___ Records for this task ___

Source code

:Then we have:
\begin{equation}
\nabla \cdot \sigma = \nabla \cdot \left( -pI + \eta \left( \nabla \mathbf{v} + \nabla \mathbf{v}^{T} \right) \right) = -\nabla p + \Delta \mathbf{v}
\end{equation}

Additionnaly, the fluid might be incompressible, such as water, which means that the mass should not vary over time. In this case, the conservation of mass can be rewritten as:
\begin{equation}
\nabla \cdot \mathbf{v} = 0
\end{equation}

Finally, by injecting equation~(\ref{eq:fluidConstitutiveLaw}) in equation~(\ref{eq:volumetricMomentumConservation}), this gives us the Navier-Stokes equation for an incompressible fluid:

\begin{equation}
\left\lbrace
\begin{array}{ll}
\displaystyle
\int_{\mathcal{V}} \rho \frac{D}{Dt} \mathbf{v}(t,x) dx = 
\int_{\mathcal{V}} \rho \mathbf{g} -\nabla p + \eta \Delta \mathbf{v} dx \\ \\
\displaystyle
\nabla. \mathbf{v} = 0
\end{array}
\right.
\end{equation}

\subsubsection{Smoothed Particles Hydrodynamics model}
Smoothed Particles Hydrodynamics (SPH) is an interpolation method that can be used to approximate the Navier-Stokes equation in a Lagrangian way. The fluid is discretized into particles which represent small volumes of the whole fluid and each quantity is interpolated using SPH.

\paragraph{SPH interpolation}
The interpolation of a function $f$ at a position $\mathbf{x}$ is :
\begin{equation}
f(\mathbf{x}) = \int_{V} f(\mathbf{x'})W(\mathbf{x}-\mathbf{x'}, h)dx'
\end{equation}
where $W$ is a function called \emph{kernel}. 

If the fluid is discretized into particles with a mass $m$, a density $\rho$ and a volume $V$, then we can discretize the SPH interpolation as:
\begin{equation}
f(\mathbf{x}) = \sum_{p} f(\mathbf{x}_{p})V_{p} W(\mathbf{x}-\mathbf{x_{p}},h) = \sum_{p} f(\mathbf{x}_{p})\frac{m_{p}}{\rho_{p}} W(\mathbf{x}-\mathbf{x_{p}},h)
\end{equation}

___

Your objective: Extract every line from the one containing "where $W$ is" to the end of the entries, including both of those lines, exactly as given and with nothing added.

Output below:
where $W$ is a function called \emph{kernel}. 

If the fluid is discretized into particles with a mass $m$, a density $\rho$ and a volume $V$, then we can discretize the SPH interpolation as:
\begin{equation}
f(\mathbf{x}) = \sum_{p} f(\mathbf{x}_{p})V_{p} W(\mathbf{x}-\mathbf{x_{p}},h) = \sum_{p} f(\mathbf{x}_{p})\frac{m_{p}}{\rho_{p}} W(\mathbf{x}-\mathbf{x_{p}},h)
\end{equation}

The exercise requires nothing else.